Replies are listed 'Best First'.
Re: Output problems
by 1nickt (Canon) on Dec 07, 2016 at 15:06 UTC

    One of the reasons to use Perl is that other people have done a lot of the work for you (note I am not speaking about getting your script fixed here or on SO!)

    So don't reinvent the wheel: There are lots of modules for interacting with the syslog on CPAN

    You might like to start with Parse-Syslog-Line.

    Hope this helps


    The way forward always starts with a minimal test.
Re: Output problems
by SuicideJunkie (Vicar) on Dec 07, 2016 at 15:14 UTC

    The large amount of commented-out code may be hiding something... I see you have declared @array, but I can't spot where you populate it.

    It also seems to me that you probably don't want @array anyways, since that implies reading the entire file into memory instead of processing it a line at a time. Replacing @array with my $line = <$ifh> is usually the better approach.

Re: Output problems
by kcott (Archbishop) on Dec 08, 2016 at 03:38 UTC

    G'day shingster08,

    Welcome to the Monastery.

    [While it's fine to write different versions of statements — commenting and uncommenting them to see different effects (I do this myself on occasions) — please don't leave all the commented out lines in the code you post. It looks like over 50% of your code has been commented out: that's just a lot of noise for us to wade through.]

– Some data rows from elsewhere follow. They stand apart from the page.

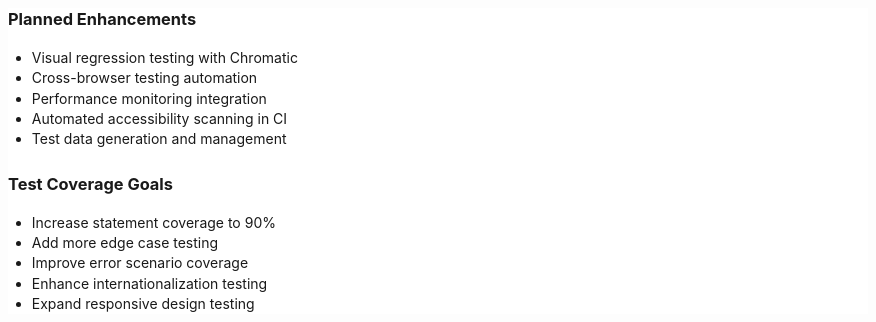 ### Planned Enhancements

- Visual regression testing with Chromatic
- Cross-browser testing automation
- Performance monitoring integration
- Automated accessibility scanning in CI
- Test data generation and management

### Test Coverage Goals

- Increase statement coverage to 90%
- Add more edge case testing
- Improve error scenario coverage
- Enhance internationalization testing
- Expand responsive design testing
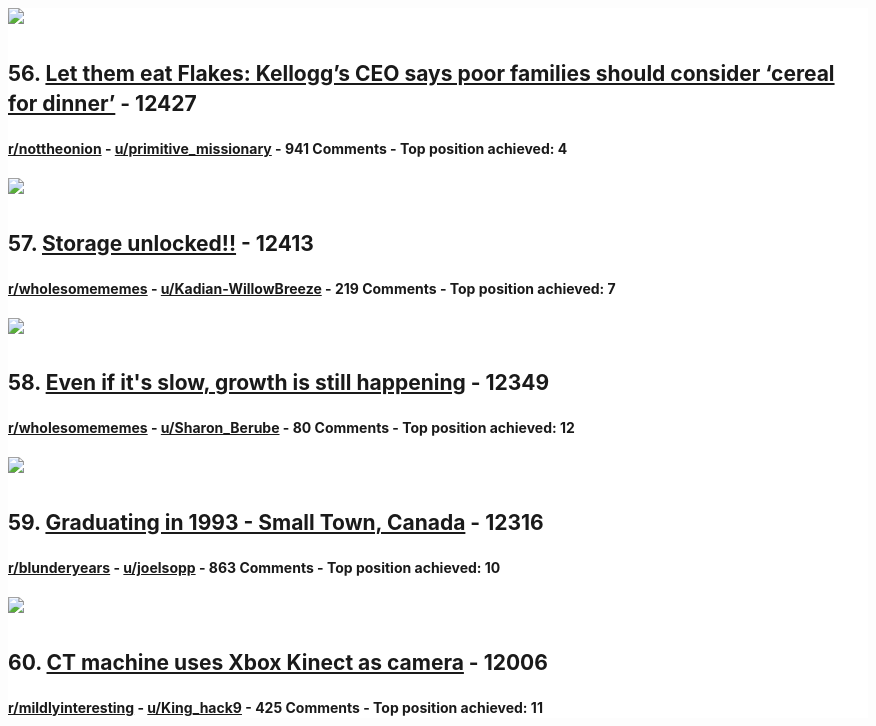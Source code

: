 <a href="https://i.redd.it/0rypiun3z1lc1.png"><img src="https://b.thumbs.redditmedia.com/567UqkuiyFCyKiS83e12KcuPhGFHx3K3JgDyX0IlePM.jpg"></img></a>

## 56. [Let them eat Flakes: Kellogg’s CEO says poor families should consider ‘cereal for dinner’](http://reddit.com/r/nottheonion/comments/1b1odkt/let_them_eat_flakes_kelloggs_ceo_says_poor/) - 12427
#### [r/nottheonion](http://reddit.com/r/nottheonion) - [u/primitive_missionary](http://reddit.com/u/primitive_missionary) - 941 Comments - Top position achieved: 4

<a href="https://www.theguardian.com/us-news/2024/feb/27/kelloggs-ceo-cereal-for-dinner"><img src="https://a.thumbs.redditmedia.com/8rYtFzqPcj51VuJyt1ByFFJMsi7_0kU5K88L08I4Be8.jpg"></img></a>

## 57. [Storage unlocked!!](http://reddit.com/r/wholesomememes/comments/1b119xs/storage_unlocked/) - 12413
#### [r/wholesomememes](http://reddit.com/r/wholesomememes) - [u/Kadian-WillowBreeze](http://reddit.com/u/Kadian-WillowBreeze) - 219 Comments - Top position achieved: 7

<a href="https://i.redd.it/8zqhoe9un1lc1.jpeg"><img src="https://a.thumbs.redditmedia.com/BCfimMi-vvOUcauwjJ64tTMJV_Oi1zDcSZQEAkfXvf4.jpg"></img></a>

## 58. [Even if it's slow, growth is still happening](http://reddit.com/r/wholesomememes/comments/1b1oogi/even_if_its_slow_growth_is_still_happening/) - 12349
#### [r/wholesomememes](http://reddit.com/r/wholesomememes) - [u/Sharon_Berube](http://reddit.com/u/Sharon_Berube) - 80 Comments - Top position achieved: 12

<a href="https://i.redd.it/5thhpg2yb7lc1.png"><img src="https://b.thumbs.redditmedia.com/fcldpMydV6t3v_Ynfk9fbEd2rY5egxkoHzwnvoPV9zs.jpg"></img></a>

## 59. [Graduating in 1993 - Small Town, Canada](http://reddit.com/r/blunderyears/comments/1b1m4xi/graduating_in_1993_small_town_canada/) - 12316
#### [r/blunderyears](http://reddit.com/r/blunderyears) - [u/joelsopp](http://reddit.com/u/joelsopp) - 863 Comments - Top position achieved: 10

<a href="https://www.reddit.com/gallery/1b1m4xi"><img src="https://b.thumbs.redditmedia.com/gJWUj61tnMev1WYJNxT7Mav5TyGn1ufNFdG1XkDVrvU.jpg"></img></a>

## 60. [CT machine uses Xbox Kinect as camera](http://reddit.com/r/mildlyinteresting/comments/1b1ojal/ct_machine_uses_xbox_kinect_as_camera/) - 12006
#### [r/mildlyinteresting](http://reddit.com/r/mildlyinteresting) - [u/King_hack9](http://reddit.com/u/King_hack9) - 425 Comments - Top position achieved: 11
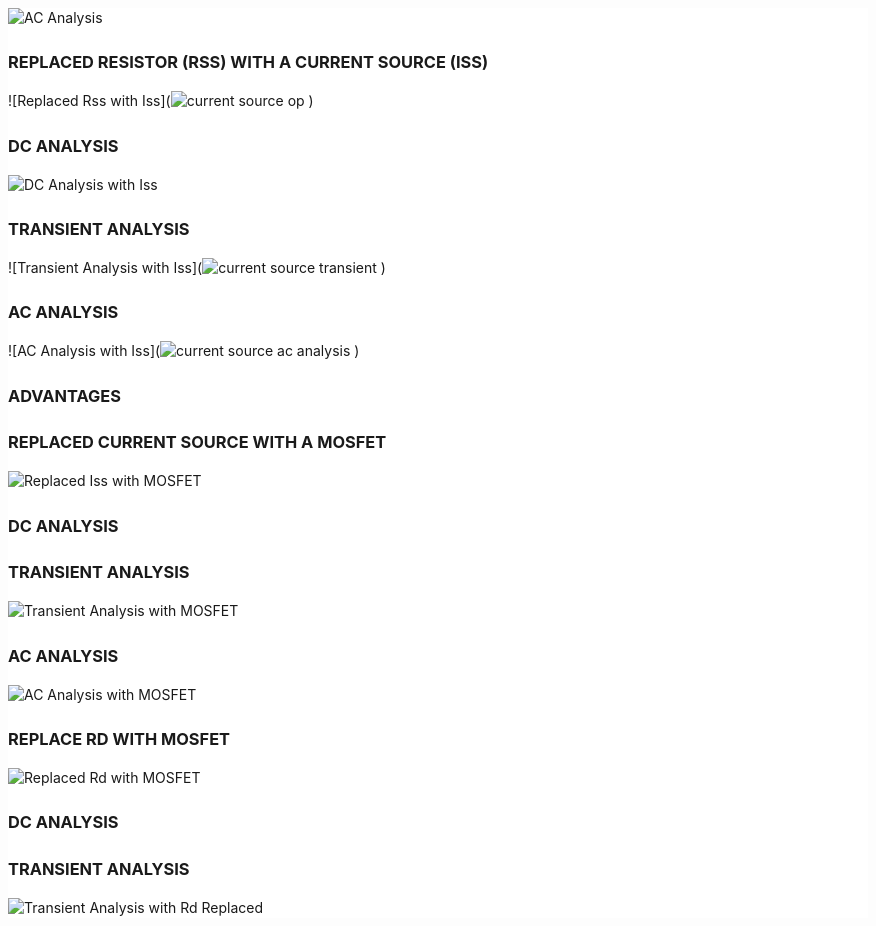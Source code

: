 ![AC Analysis](https://github.com/user-attachments/assets/d47373d5-f0be-4c65-80ff-6414871a317b)

### REPLACED RESISTOR (RSS) WITH A CURRENT SOURCE (ISS)

![Replaced Rss with Iss](![current source op](https://github.com/user-attachments/assets/79d2d2d6-e9a5-40b8-8a4b-4a34f2238f1d)
)

### DC ANALYSIS

![DC Analysis with Iss](https://github.com/user-attachments/assets/badf0034-32d8-423b-9fcb-9b4fef129275)

### TRANSIENT ANALYSIS

![Transient Analysis with Iss](![current source transient](https://github.com/user-attachments/assets/918c450f-ce48-43a6-a512-9958277e1965)
)

### AC ANALYSIS

![AC Analysis with Iss](![current source ac analysis](https://github.com/user-attachments/assets/3b7d728e-0264-4ab0-bdd2-02956575bf44)
) 


### ADVANTAGES

### REPLACED CURRENT SOURCE WITH A MOSFET

![Replaced Iss with MOSFET](https://github.com/user-attachments/assets/1acbb66a-6fcf-4a9e-8a00-c218f82bca33)

### DC ANALYSIS

### TRANSIENT ANALYSIS

![Transient Analysis with MOSFET](https://github.com/user-attachments/assets/0206307b-9589-4af4-8994-18f101411cfe)

### AC ANALYSIS

![AC Analysis with MOSFET](https://github.com/user-attachments/assets/98fb0bb8-28d4-490a-8e27-8ed34223ec95)

### REPLACE RD WITH MOSFET

![Replaced Rd with MOSFET](https://github.com/user-attachments/assets/3340a503-d272-472e-809e-54c775b8e765)

### DC ANALYSIS

### TRANSIENT ANALYSIS

![Transient Analysis with Rd Replaced](https://github.com/user-attachments/assets/b28f37c4-ce2b-45c0-af54-9d58b22751de)
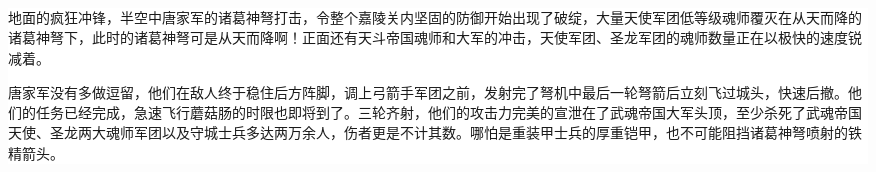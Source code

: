 地面的疯狂冲锋，半空中唐家军的诸葛神弩打击，令整个嘉陵关内坚固的防御开始出现了破绽，大量天使军团低等级魂师覆灭在从天而降的诸葛神弩下，此时的诸葛神弩可是从天而降啊！正面还有天斗帝国魂师和大军的冲击，天使军团、圣龙军团的魂师数量正在以极快的速度锐减着。

唐家军没有多做逗留，他们在敌人终于稳住后方阵脚，调上弓箭手军团之前，发射完了弩机中最后一轮弩箭后立刻飞过城头，快速后撤。他们的任务已经完成，急速飞行蘑菇肠的时限也即将到了。三轮齐射，他们的攻击力完美的宣泄在了武魂帝国大军头顶，至少杀死了武魂帝国天使、圣龙两大魂师军团以及守城士兵多达两万余人，伤者更是不计其数。哪怕是重装甲士兵的厚重铠甲，也不可能阻挡诸葛神弩喷射的铁精箭头。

    As you say you're "new to perl", I'll attempt to step through the uncommented code and highlight what's good, bad and ugly. :-)

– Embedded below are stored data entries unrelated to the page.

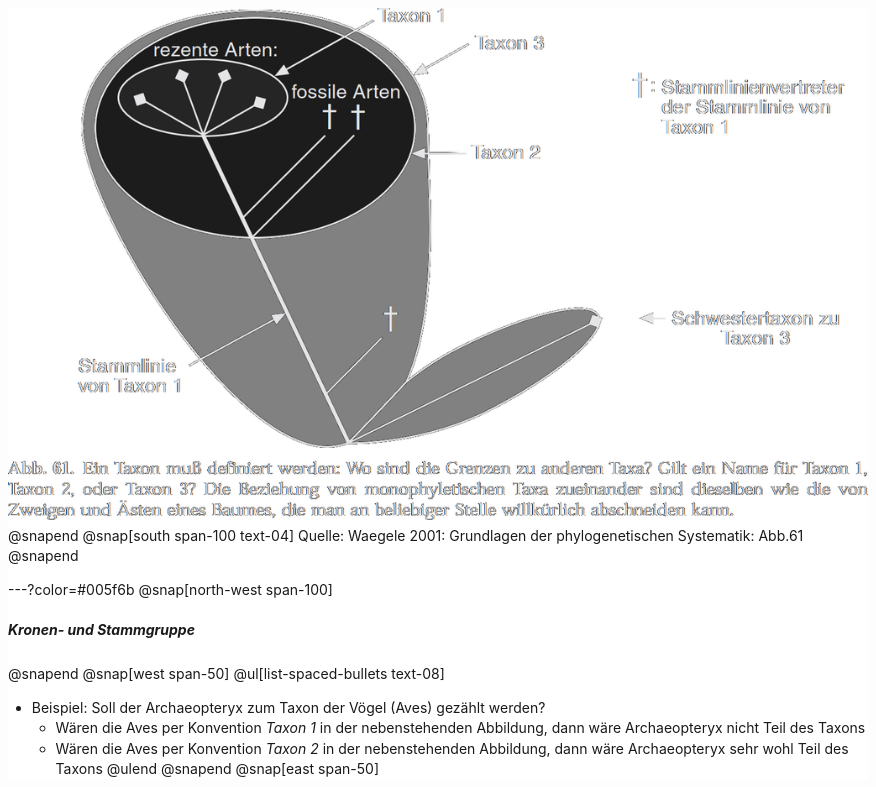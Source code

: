 ![IMAGE](assets/sci/Waegle2001_Abb61_StammgruppeKronengruppe.png)
@snapend
@snap[south span-100 text-04]
Quelle: Waegele 2001: Grundlagen der phylogenetischen Systematik: Abb.61
@snapend

---?color=#005f6b
@snap[north-west span-100]
##### Kronen- und Stammgruppe
@snapend
@snap[west span-50]
@ul[list-spaced-bullets text-08]
- Beispiel: Soll der Archaeopteryx zum Taxon der Vögel (Aves) gezählt werden?
  - Wären die Aves per Konvention *Taxon 1* in der nebenstehenden Abbildung, dann wäre Archaeopteryx nicht Teil des Taxons
  - Wären die Aves per Konvention *Taxon 2* in der nebenstehenden Abbildung, dann wäre Archaeopteryx sehr wohl Teil des Taxons
@ulend
@snapend
@snap[east span-50]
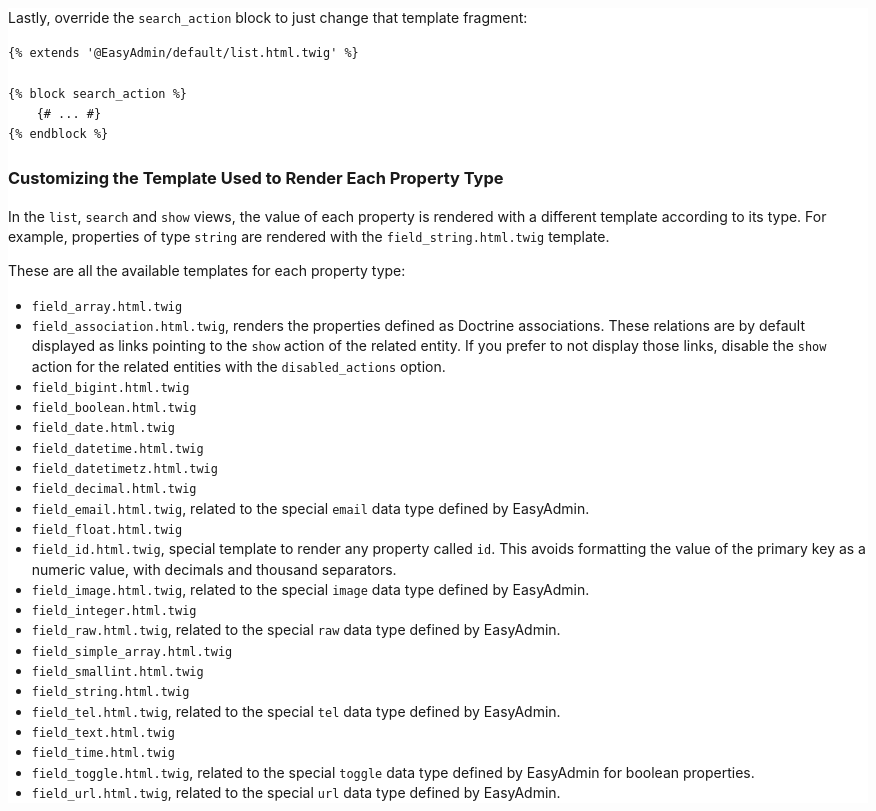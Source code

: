 Lastly, override the `search_action` block to just change that template fragment:

```twig
{% extends '@EasyAdmin/default/list.html.twig' %}

{% block search_action %}
    {# ... #}
{% endblock %}
```

### Customizing the Template Used to Render Each Property Type

In the `list`, `search` and `show` views, the value of each property is rendered
with a different template according to its type. For example, properties of type
`string` are rendered with the `field_string.html.twig` template.

These are all the available templates for each property type:

  * `field_array.html.twig`
  * `field_association.html.twig`, renders the properties defined as Doctrine
    associations. These relations are by default displayed as links pointing to
    the `show` action of the related entity. If you prefer to not display those
    links, disable the `show` action for the related entities with the
    `disabled_actions` option.
  * `field_bigint.html.twig`
  * `field_boolean.html.twig`
  * `field_date.html.twig`
  * `field_datetime.html.twig`
  * `field_datetimetz.html.twig`
  * `field_decimal.html.twig`
  * `field_email.html.twig`, related to the special `email` data type defined by
    EasyAdmin.
  * `field_float.html.twig`
  * `field_id.html.twig`, special template to render any property called `id`.
    This avoids formatting the value of the primary key as a numeric value, with
    decimals and thousand separators.
  * `field_image.html.twig`, related to the special `image` data type defined by
    EasyAdmin.
  * `field_integer.html.twig`
  * `field_raw.html.twig`, related to the special `raw` data type defined by
    EasyAdmin.
  * `field_simple_array.html.twig`
  * `field_smallint.html.twig`
  * `field_string.html.twig`
  * `field_tel.html.twig`, related to the special `tel` data type defined by
    EasyAdmin.
  * `field_text.html.twig`
  * `field_time.html.twig`
  * `field_toggle.html.twig`, related to the special `toggle` data type defined
    by EasyAdmin for boolean properties.
  * `field_url.html.twig`, related to the special `url` data type defined by
    EasyAdmin.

    Firstly, you've used strict and warnings. Excellent start! Use them in all your code: turn parts of them off, in limited scope, only when necessary.

    Next, you've used the 3-argument form of open with lexical filehandles: also very good - keep doing that. However, you've given the filehandles global scope: that's less good. Also, your naming could be improved: $keyword near the end of your code doesn't immediately make me think it's a filehandle (less so when it's an argument to return); $fh near the end does make me think it's a filehandle but which one (we're dealing with three files here).

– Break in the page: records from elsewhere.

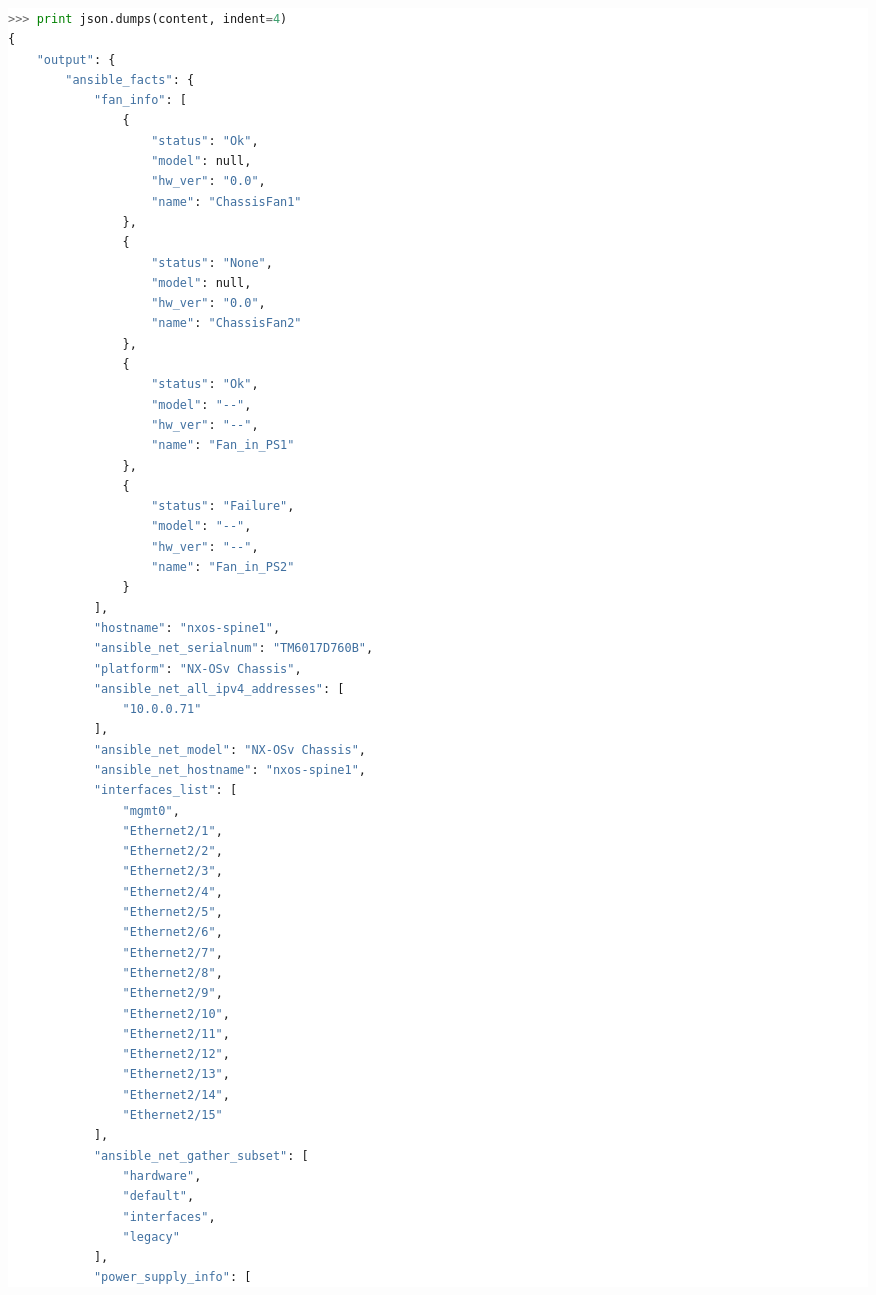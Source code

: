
 ```python
>>> print json.dumps(content, indent=4)
{
    "output": {
        "ansible_facts": {
            "fan_info": [
                {
                    "status": "Ok", 
                    "model": null, 
                    "hw_ver": "0.0", 
                    "name": "ChassisFan1"
                }, 
                {
                    "status": "None", 
                    "model": null, 
                    "hw_ver": "0.0", 
                    "name": "ChassisFan2"
                }, 
                {
                    "status": "Ok", 
                    "model": "--", 
                    "hw_ver": "--", 
                    "name": "Fan_in_PS1"
                }, 
                {
                    "status": "Failure", 
                    "model": "--", 
                    "hw_ver": "--", 
                    "name": "Fan_in_PS2"
                }
            ], 
            "hostname": "nxos-spine1", 
            "ansible_net_serialnum": "TM6017D760B", 
            "platform": "NX-OSv Chassis", 
            "ansible_net_all_ipv4_addresses": [
                "10.0.0.71"
            ], 
            "ansible_net_model": "NX-OSv Chassis", 
            "ansible_net_hostname": "nxos-spine1", 
            "interfaces_list": [
                "mgmt0", 
                "Ethernet2/1", 
                "Ethernet2/2", 
                "Ethernet2/3", 
                "Ethernet2/4", 
                "Ethernet2/5", 
                "Ethernet2/6", 
                "Ethernet2/7", 
                "Ethernet2/8", 
                "Ethernet2/9", 
                "Ethernet2/10", 
                "Ethernet2/11", 
                "Ethernet2/12", 
                "Ethernet2/13", 
                "Ethernet2/14", 
                "Ethernet2/15"
            ], 
            "ansible_net_gather_subset": [
                "hardware", 
                "default", 
                "interfaces", 
                "legacy"
            ], 
            "power_supply_info": [
```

    You've made some effort to check I/O by adding 'or die "..."' to your open statements. While it's important to check I/O, doing so this way is tedious and error-prone: as evidenced by the fact that you forgot it in one place and typed the wrong filename in the other two. Consider letting Perl do this for you with the autodie pragma.

    On to regex creation. Firstly, the general method you used to create the alternation is good. Two minor points: the '\E' is unnecessary because it's implicit at the end of the string (one possible use might be something like "\Q$quote_this\E$no_quoting_here"); the use of 'qr' here is questionable (perhaps useful if you wanted to make your keyword search case-insensitive: 'qr/(?i:\Q$_)/').

    Your use of the '\b' assertion is highly problematic in this context. It matches a boundary between word (\w) and non-word (\W) characters. You're quoting the keywords because they might contain non-word characters. The two of these won't play nicely together! In one of your comments you state: "matches even those words with dots"; a more accurate comment would be: "somethimes matches words with dots depending on where the dots are". A couple of examples to demonstrate this:

    $ perl -we 'q{xxx.xxx} =~ /\b(xxx\.xxx)\b/; print "|$1|\n"' |xxx.xxx| $ perl -we 'q{.xxx} =~ /\b(\.xxx)\b/; print "|$1|\n"' Use of uninitialized value $1 in concatenation (.) or string at -e lin +e 1. ||

    This is explained in more detail in "perlrebackslash: Assertions". A better option might be to replace the first '\b' with a negative lookbehind assertion and the second '\b' with a negative lookahead assertion. See "perlre: Lookaround Assertions" for details. Rewriting the two previous examples:

    $ perl -we 'q{xxx.xxx} =~ /(?<!\w)(xxx\.xxx)(?!\w)/; print "|$1|\n"' |xxx.xxx| $ perl -we 'q{.xxx} =~ /(?<!\w)(\.xxx)(?!\w)/; print "|$1|\n"' |.xxx|

    Finally, we get to the actual processing. You appear to have become totally lost here so, beyond saying that pretty much everything here is wrong, I won't comment further. All you need is a while loop to iterate your input file; printing those lines that match your regex to your output file.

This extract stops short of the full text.